The impact area is expected from North Texas through the Dakotas and Minnesota is expected to be hit the hardest. The storm will likely qualify as a meteorological "bomb" — short for bombogenesis, which describes storms whose central pressure drops 24 millibars in 24 hours. The lower the pressure and the quicker it drops, the more powerful the storm. This could be one for the record books.
"A strong storm is poised to rapidly develop across the Plains this week, meeting “bomb” criteria (deepening of 24mb or more in 24 hours).
This will spread heavy rains, thunderstorms, and flooding risks into the central Plains into Wednesday, then spread snow into the Dakotas later Wednesday into Wednesday night.
This storm is particularly strong for this time of year in this part of the world. Data suggests this storm will be the strongest (via minimum central pressure) storm since at least 1979 to impact the central Plains. With a central pressure equivalent to that of a category 2 hurricane, wind, rain, and snow will all be threats.
This will spark heightened wind generation in the southern Plains, and combined with melting snowpack, offer significant flooding risks across the northern Plains and Upper Midwest. This will halt any progress farmers were making toward fieldwork in this part of the country," Meteorologist and owner of Empire Weather LLC., Ed Vallee.
The bombogenesis will detonate over Central Plains and bring almost every weather hazard possible at once. Severe thunderstorms are expected to hit south Texas to eastern Nebraska on Wednesday, which includes the potential for tornadoes.
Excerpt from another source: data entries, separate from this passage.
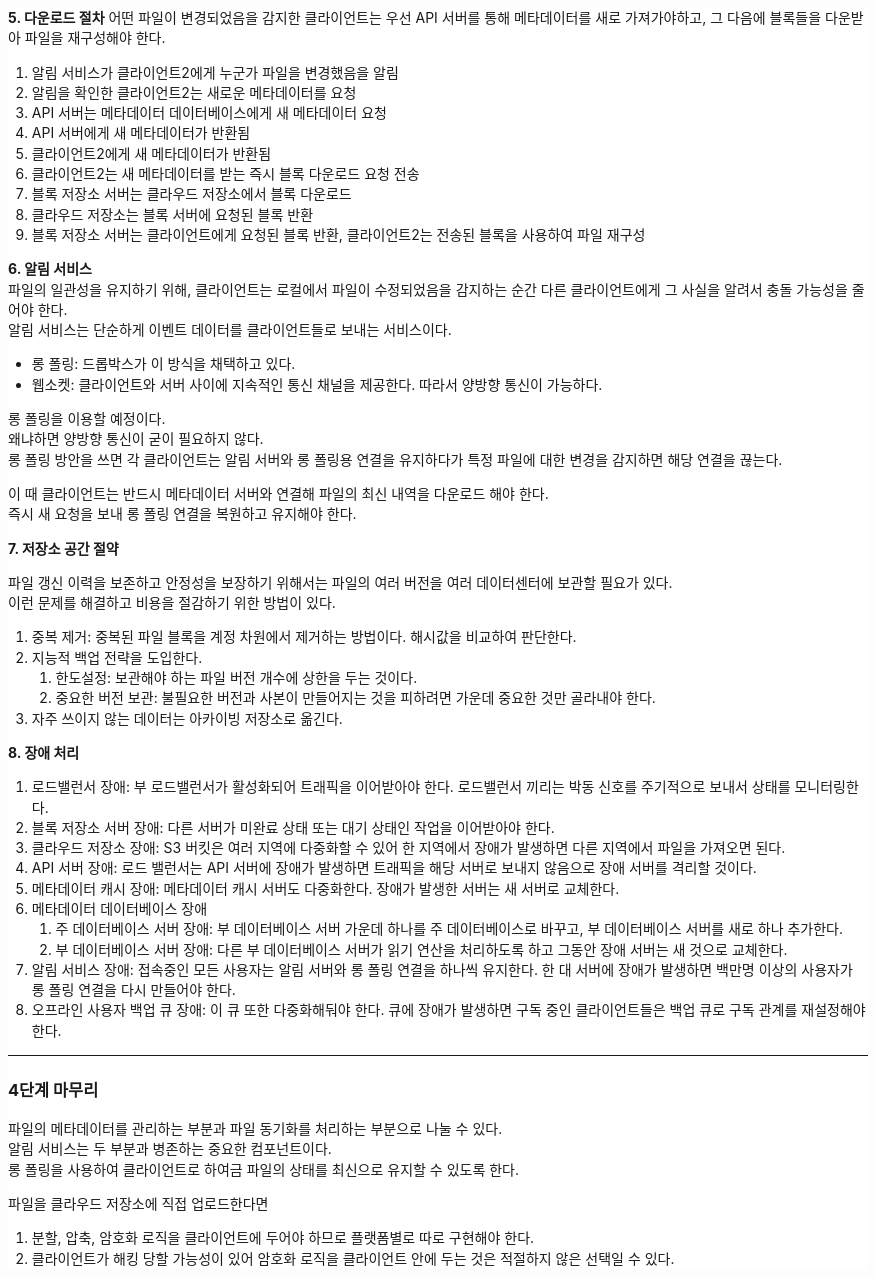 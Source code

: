 **5. 다운로드 절차**
어떤 파일이 변경되었음을 감지한 클라이언트는 우선 API 서버를 통해 메타데이터를 새로 가져가야하고, 그 다음에 블록들을 다운받아 파일을 재구성해야 한다.  

1. 알림 서비스가 클라이언트2에게 누군가 파일을 변경했음을 알림
2. 알림을 확인한 클라이언트2는 새로운 메타데이터를 요청  
3. API 서버는 메타데이터 데이터베이스에게 새 메타데이터 요청  
4. API 서버에게 새 메타데이터가 반환됨
5. 클라이언트2에게 새 메타데이터가 반환됨
6. 클라이언트2는 새 메타데이터를 받는 즉시 블록 다운로드 요청 전송  
7. 블록 저장소 서버는 클라우드 저장소에서 블록 다운로드  
8. 클라우드 저장소는 블록 서버에 요청된 블록 반환 
9. 블록 저장소 서버는 클라이언트에게 요청된 블록 반환, 클라이언트2는 전송된 블록을 사용하여 파일 재구성

**6. 알림 서비스**  
파일의 일관성을 유지하기 위해, 클라이언트는 로컬에서 파일이 수정되었음을 감지하는 순간 다른 클라이언트에게 그 사실을 알려서 충돌 가능성을 줄어야 한다.  
알림 서비스는 단순하게 이벤트 데이터를 클라이언트들로 보내는 서비스이다.  

- 롱 폴링: 드롭박스가 이 방식을 채택하고 있다.  
- 웹소켓: 클라이언트와 서버 사이에 지속적인 통신 채널을 제공한다. 따라서 양방향 통신이 가능하다.  

롱 폴링을 이용할 예정이다.  
왜냐하면 양방향 통신이 굳이 필요하지 않다.   
롱 폴링 방안을 쓰면 각 클라이언트는 알림 서버와 롱 폴링용 연결을 유지하다가 특정 파일에 대한 변경을 감지하면 해당 연결을 끊는다.  

이 때 클라이언트는 반드시 메타데이터 서버와 연결해 파일의 최신 내역을 다운로드 해야 한다.  
즉시 새 요청을 보내 롱 폴링 연결을 복원하고 유지해야 한다.  

**7. 저장소 공간 절약**  

파일 갱신 이력을 보존하고 안정성을 보장하기 위해서는 파일의 여러 버전을 여러 데이터센터에 보관할 필요가 있다.  
이런 문제를 해결하고 비용을 절감하기 위한 방법이 있다.  

1. 중복 제거: 중복된 파일 블록을 계정 차원에서 제거하는 방법이다. 해시값을 비교하여 판단한다.  
2. 지능적 백업 전략을 도입한다.  
   1. 한도설정: 보관해야 하는 파일 버전 개수에 상한을 두는 것이다.  
   2. 중요한 버전 보관: 불필요한 버전과 사본이 만들어지는 것을 피하려면 가운데 중요한 것만 골라내야 한다.
3. 자주 쓰이지 않는 데이터는 아카이빙 저장소로 옮긴다. 

**8. 장애 처리**  
1. 로드밸런서 장애: 부 로드밸런서가 활성화되어 트래픽을 이어받아야 한다. 로드밸런서 끼리는 박동 신호를 주기적으로 보내서 상태를 모니터링한다. 
2. 블록 저장소 서버 장애: 다른 서버가 미완료 상태 또는 대기 상태인 작업을 이어받아야 한다. 
3. 클라우드 저장소 장애: S3 버킷은 여러 지역에 다중화할 수 있어 한 지역에서 장애가 발생하면 다른 지역에서 파일을 가져오면 된다.  
4. API 서버 장애: 로드 밸런서는 API 서버에 장애가 발생하면 트래픽을 해당 서버로 보내지 않음으로 장애 서버를 격리할 것이다.  
5. 메타데이터 캐시 장애: 메타데이터 캐시 서버도 다중화한다. 장애가 발생한 서버는 새 서버로 교체한다.  
6. 메타데이터 데이터베이스 장애
   1. 주 데이터베이스 서버 장애: 부 데이터베이스 서버 가운데 하나를 주 데이터베이스로 바꾸고, 부 데이터베이스 서버를 새로 하나 추가한다.   
   2. 부 데이터베이스 서버 장애: 다른 부 데이터베이스 서버가 읽기 연산을 처리하도록 하고 그동안 장애 서버는 새 것으로 교체한다.  
7. 알림 서비스 장애: 접속중인 모든 사용자는 알림 서버와 롱 폴링 연결을 하나씩 유지한다. 한 대 서버에 장애가 발생하면 백만명 이상의 사용자가 롱 폴링 연결을 다시 만들어야 한다.  
8. 오프라인 사용자 백업 큐 장애: 이 큐 또한 다중화해둬야 한다. 큐에 장애가 발생하면 구독 중인 클라이언트들은 백업 큐로 구독 관계를 재설정해야 한다.  

<hr/>

### 4단계 마무리  
파일의 메타데이터를 관리하는 부분과 파일 동기화를 처리하는 부분으로 나눌 수 있다.  
알림 서비스는 두 부분과 병존하는 중요한 컴포넌트이다.  
롱 폴링을 사용하여 클라이언트로 하여금 파일의 상태를 최신으로 유지할 수 있도록 한다.  

파일을 클라우드 저장소에 직접 업로드한다면  
1. 분할, 압축, 암호화 로직을 클라이언트에 두어야 하므로 플랫폼별로 따로 구현해야 한다. 
2. 클라이언트가 해킹 당할 가능성이 있어 암호화 로직을 클라이언트 안에 두는 것은 적절하지 않은 선택일 수 있다.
Meanwhile, in the plains of eastern Colorado and parts of Nebraska and Kansas, rain, freezing rain, sleet and heavy snow are forecast as the storm intensifies. Some areas may pick up more than a foot of snow as wind gusts to 70 miles per hour lead to blizzard conditions. The closures of entire interstates, including I-70 in Colorado, is possible.
Blizzard warnings have been posted from northeastern Colorado into southeastern Wyoming, as well as Nebraska and southwest South Dakota.
As the storm spins northeastward, it's predicted to bring heavy rain on top of a deep snowpack in the Upper Midwest, with the potential for severe flooding in some areas.
Because of the storm's low air pressure, it will generate a huge and powerful wind field as air rushes toward the storm center. High wind watches cover a vast region from South Texas to Iowa, and wind gusts of up to 70 miles per hour are possible in the hardest-hit regions, the National Weather Service warns.
The storm will affect the entire Central Plains, from the U.S.-Mexico border to the U.S.-Canadian border. Axios notes that it's highly unusual to see a low-pressure system intensify so rapidly over land, since these type of storms are more common over tropical oceans.